Find the line with "平台里其实没有新的工具。你当" in the entries below, then reproduce it and every line after it down to and including the line with "Kubernetes 发行版提供了一种安装 Kubernetes", exactly.
[Start of Attachment]
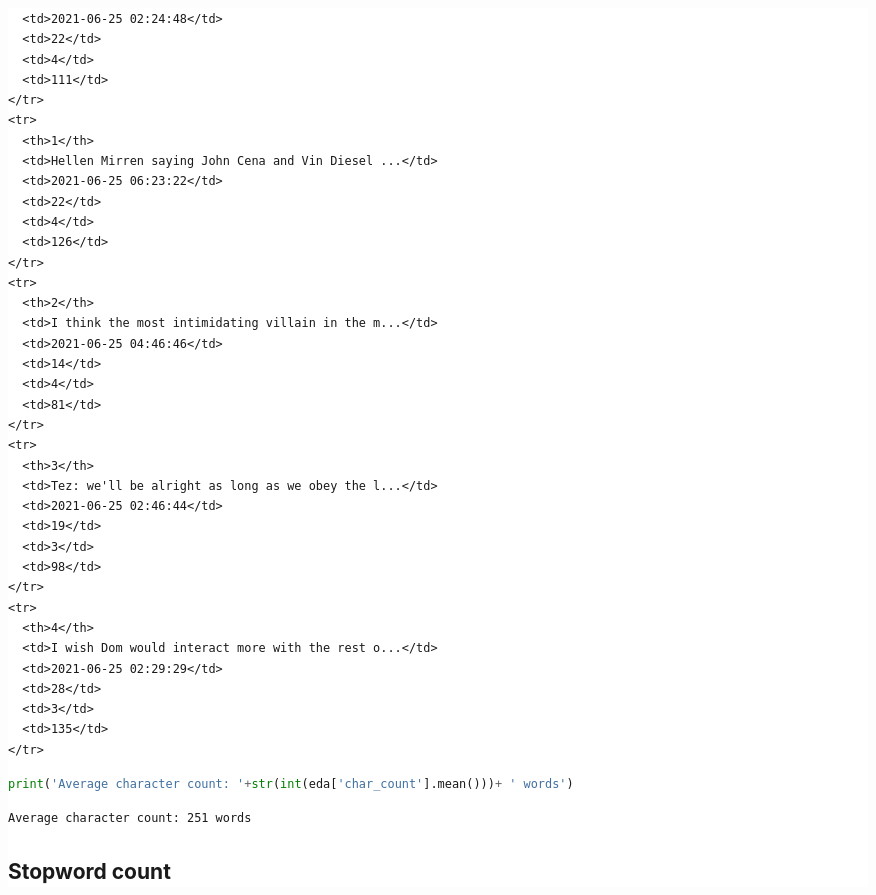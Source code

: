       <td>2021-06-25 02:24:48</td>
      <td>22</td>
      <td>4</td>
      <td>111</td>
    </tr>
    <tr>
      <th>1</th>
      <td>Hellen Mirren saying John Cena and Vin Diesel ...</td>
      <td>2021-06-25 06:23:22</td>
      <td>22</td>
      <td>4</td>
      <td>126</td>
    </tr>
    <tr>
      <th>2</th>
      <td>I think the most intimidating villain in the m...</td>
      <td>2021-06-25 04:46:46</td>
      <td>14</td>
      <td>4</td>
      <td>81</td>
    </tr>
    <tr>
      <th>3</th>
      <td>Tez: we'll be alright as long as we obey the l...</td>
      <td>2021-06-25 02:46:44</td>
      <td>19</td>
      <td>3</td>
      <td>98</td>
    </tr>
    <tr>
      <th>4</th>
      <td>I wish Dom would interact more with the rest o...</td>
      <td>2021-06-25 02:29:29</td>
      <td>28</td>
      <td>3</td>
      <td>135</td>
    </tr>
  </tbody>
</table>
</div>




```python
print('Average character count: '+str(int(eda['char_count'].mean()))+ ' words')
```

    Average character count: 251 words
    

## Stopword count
[End of Attachment]
[Start of Attachment]
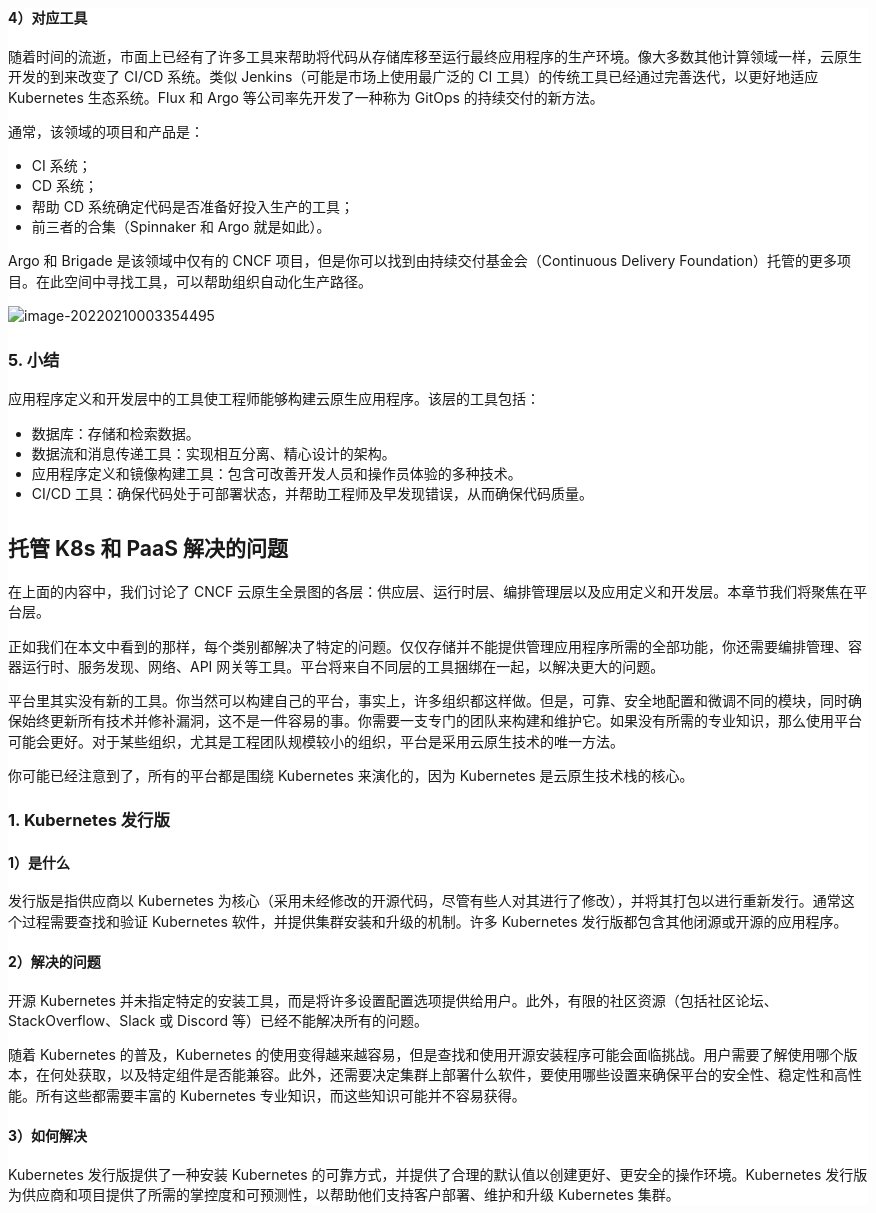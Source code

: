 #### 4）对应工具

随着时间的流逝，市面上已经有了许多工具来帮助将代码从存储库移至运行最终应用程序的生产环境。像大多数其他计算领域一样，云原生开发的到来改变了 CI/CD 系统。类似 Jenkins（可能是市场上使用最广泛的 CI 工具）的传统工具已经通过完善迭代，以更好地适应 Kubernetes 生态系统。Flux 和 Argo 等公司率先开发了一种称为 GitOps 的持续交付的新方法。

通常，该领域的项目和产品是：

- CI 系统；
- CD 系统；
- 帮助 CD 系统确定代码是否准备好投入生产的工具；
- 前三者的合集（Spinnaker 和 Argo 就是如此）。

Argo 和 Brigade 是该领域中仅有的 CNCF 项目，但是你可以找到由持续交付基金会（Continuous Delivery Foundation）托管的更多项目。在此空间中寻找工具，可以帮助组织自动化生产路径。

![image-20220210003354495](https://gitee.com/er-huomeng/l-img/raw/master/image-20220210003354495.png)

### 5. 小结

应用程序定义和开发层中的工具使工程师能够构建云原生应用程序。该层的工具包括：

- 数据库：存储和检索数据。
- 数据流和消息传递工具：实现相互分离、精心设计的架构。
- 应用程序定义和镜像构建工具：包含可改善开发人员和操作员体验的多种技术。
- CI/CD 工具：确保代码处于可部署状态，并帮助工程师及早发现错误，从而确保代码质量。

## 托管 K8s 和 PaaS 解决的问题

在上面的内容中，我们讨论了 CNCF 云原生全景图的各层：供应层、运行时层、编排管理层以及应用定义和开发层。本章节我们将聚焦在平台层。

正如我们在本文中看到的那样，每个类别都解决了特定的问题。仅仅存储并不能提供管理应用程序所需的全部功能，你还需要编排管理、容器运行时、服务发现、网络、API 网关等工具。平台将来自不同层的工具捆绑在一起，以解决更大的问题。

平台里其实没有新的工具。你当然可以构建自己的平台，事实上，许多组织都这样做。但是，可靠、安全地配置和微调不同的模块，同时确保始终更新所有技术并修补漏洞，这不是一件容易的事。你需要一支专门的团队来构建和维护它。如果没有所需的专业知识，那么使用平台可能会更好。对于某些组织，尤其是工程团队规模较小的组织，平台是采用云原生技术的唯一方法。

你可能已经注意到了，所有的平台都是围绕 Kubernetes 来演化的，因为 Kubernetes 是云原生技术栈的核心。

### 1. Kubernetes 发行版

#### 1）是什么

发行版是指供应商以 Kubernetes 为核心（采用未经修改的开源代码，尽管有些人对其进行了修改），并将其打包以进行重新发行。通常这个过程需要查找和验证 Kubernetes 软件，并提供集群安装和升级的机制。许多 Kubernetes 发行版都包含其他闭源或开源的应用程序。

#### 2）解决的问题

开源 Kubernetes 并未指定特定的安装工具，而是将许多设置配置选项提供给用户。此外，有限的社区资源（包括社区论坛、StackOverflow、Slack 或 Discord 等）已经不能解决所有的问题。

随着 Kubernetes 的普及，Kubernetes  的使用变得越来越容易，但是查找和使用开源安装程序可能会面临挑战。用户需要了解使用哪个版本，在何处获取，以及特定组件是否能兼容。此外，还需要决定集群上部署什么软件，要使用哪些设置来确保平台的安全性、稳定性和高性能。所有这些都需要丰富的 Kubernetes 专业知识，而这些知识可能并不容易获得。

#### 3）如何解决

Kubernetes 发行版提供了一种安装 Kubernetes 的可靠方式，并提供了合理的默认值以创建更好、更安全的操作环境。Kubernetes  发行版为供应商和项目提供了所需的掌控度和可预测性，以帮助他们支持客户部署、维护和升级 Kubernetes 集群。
[End of Attachment]
(Written solution)
平台里其实没有新的工具。你当然可以构建自己的平台，事实上，许多组织都这样做。但是，可靠、安全地配置和微调不同的模块，同时确保始终更新所有技术并修补漏洞，这不是一件容易的事。你需要一支专门的团队来构建和维护它。如果没有所需的专业知识，那么使用平台可能会更好。对于某些组织，尤其是工程团队规模较小的组织，平台是采用云原生技术的唯一方法。

你可能已经注意到了，所有的平台都是围绕 Kubernetes 来演化的，因为 Kubernetes 是云原生技术栈的核心。

### 1. Kubernetes 发行版

#### 1）是什么

发行版是指供应商以 Kubernetes 为核心（采用未经修改的开源代码，尽管有些人对其进行了修改），并将其打包以进行重新发行。通常这个过程需要查找和验证 Kubernetes 软件，并提供集群安装和升级的机制。许多 Kubernetes 发行版都包含其他闭源或开源的应用程序。

#### 2）解决的问题

开源 Kubernetes 并未指定特定的安装工具，而是将许多设置配置选项提供给用户。此外，有限的社区资源（包括社区论坛、StackOverflow、Slack 或 Discord 等）已经不能解决所有的问题。

随着 Kubernetes 的普及，Kubernetes  的使用变得越来越容易，但是查找和使用开源安装程序可能会面临挑战。用户需要了解使用哪个版本，在何处获取，以及特定组件是否能兼容。此外，还需要决定集群上部署什么软件，要使用哪些设置来确保平台的安全性、稳定性和高性能。所有这些都需要丰富的 Kubernetes 专业知识，而这些知识可能并不容易获得。

#### 3）如何解决

Kubernetes 发行版提供了一种安装 Kubernetes 的可靠方式，并提供了合理的默认值以创建更好、更安全的操作环境。Kubernetes  发行版为供应商和项目提供了所需的掌控度和可预测性，以帮助他们支持客户部署、维护和升级 Kubernetes 集群。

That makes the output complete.